--------
In message <[email protected]>, Bob Camp writes:

> The approach you are using is still a discrete time sampling
> approach. As such it does not directly violate the data requirements
> for ADEV or MADEV.  As long as the sample burst is much shorter
> than the Tau you are after, this will be true. If the samples cover < 1%
> of the Tau, it is very hard to demonstrate a noise spectrum that
> this process messes up.

So this is where it gets interesting, because I suspect that your
1% "lets play it safe" threshold is overly pessimistic.

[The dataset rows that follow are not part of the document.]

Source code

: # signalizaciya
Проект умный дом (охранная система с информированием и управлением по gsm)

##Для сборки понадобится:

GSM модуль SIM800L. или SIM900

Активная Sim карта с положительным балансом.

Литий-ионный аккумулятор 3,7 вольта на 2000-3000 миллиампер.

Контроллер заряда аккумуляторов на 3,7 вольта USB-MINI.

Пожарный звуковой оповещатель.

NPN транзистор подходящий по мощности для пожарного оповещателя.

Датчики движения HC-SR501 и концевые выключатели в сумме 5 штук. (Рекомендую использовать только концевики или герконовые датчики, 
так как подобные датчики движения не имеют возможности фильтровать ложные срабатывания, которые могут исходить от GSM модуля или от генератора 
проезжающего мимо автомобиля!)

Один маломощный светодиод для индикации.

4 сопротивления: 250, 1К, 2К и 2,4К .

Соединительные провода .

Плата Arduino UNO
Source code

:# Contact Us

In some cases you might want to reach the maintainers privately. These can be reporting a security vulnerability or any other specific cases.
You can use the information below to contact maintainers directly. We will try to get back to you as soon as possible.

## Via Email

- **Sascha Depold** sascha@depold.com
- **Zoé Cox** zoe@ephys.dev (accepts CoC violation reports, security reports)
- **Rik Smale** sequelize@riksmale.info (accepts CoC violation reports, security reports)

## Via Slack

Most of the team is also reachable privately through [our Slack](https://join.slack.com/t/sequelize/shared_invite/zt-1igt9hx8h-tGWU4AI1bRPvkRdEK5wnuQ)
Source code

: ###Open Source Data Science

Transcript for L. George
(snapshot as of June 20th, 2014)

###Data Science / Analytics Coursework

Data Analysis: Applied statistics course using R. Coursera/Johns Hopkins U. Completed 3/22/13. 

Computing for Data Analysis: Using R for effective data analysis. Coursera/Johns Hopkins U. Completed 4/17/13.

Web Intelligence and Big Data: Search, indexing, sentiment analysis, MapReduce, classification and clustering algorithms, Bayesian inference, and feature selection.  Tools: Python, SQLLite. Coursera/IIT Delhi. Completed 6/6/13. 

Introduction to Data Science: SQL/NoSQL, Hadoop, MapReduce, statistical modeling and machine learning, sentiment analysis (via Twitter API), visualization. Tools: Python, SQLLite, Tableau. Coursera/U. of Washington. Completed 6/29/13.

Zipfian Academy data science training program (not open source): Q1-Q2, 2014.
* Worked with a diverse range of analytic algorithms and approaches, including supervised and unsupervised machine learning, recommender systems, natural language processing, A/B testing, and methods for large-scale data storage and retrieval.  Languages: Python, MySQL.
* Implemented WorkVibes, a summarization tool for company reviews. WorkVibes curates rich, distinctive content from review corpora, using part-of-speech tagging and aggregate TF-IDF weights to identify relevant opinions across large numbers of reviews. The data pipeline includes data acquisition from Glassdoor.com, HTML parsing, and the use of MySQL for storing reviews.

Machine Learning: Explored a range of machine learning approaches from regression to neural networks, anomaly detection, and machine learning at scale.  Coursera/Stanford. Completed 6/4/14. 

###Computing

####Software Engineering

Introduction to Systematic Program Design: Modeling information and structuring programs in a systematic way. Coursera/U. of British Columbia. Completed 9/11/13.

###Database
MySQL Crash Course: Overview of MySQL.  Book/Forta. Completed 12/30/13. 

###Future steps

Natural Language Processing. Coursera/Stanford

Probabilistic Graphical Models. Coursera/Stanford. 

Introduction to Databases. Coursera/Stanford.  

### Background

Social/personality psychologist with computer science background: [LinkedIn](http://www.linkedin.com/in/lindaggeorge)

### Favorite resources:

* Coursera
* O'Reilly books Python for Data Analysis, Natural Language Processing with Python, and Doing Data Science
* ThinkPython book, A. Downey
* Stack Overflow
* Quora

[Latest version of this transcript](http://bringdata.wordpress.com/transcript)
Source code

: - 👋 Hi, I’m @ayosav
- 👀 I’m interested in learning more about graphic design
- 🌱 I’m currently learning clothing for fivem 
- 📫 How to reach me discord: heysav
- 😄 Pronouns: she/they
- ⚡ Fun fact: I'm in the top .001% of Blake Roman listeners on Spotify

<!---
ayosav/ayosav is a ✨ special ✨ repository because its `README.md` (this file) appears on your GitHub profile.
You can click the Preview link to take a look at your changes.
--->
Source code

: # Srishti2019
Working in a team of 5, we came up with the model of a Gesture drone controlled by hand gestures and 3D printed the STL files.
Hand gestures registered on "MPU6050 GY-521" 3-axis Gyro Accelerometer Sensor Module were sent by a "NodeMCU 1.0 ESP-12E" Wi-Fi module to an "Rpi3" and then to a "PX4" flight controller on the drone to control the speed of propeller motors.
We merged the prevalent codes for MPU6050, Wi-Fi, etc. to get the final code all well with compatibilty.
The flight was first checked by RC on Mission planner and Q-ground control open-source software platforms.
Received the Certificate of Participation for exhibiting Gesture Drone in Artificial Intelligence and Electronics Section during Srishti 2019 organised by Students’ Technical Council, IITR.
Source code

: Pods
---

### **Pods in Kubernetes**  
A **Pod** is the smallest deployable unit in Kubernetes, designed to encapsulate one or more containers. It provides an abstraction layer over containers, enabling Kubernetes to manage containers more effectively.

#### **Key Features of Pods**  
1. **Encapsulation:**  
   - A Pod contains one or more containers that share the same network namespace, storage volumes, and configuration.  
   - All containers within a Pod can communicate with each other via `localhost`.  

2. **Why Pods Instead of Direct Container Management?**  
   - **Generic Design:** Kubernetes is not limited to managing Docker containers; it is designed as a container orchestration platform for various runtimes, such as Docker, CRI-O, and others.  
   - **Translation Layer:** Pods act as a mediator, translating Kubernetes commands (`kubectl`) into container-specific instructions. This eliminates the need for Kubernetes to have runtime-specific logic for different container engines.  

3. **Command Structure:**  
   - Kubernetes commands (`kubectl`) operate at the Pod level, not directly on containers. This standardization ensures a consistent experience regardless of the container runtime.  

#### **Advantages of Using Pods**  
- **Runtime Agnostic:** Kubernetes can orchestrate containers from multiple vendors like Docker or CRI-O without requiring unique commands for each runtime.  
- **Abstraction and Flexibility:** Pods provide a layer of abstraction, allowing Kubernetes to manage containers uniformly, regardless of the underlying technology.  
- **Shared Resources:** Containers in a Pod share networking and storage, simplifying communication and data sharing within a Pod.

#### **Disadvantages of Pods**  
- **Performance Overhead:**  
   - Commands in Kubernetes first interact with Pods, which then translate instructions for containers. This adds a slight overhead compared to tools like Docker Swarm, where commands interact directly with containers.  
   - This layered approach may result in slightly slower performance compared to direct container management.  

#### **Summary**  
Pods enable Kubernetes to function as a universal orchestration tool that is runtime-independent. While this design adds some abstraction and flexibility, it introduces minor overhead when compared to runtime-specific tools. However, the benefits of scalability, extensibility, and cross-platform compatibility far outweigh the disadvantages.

I agree that there are other error processes than white PM which
would get messed up by this and that general low-pass filtering
would be much more suspect.

But what bothers me is that as far as I can tell from real-life
measurements, as long as the dominant noise process is white PM,
even 99% Tau averaging gives me the right result.

I have tried to find a way to plug this into the MVAR definition
based on phase samples (Wikipedia's first formula under "Definition")
and as far as I can tell, it comes out the same in the end, provided
I assume only white PM noise.

But I have not found any references to this "optimization" anywhere
and either I'm doing something wrong, or I'm doing something else
wrong.

I'd like to know which it is :-)

-- 
Poul-Henning Kamp       | UNIX since Zilog Zeus 3.20
[email protected]         | TCP/IP since RFC 956
FreeBSD committer       | BSD since 4.3-tahoe    
Never attribute to malice what can adequately be explained by incompetence.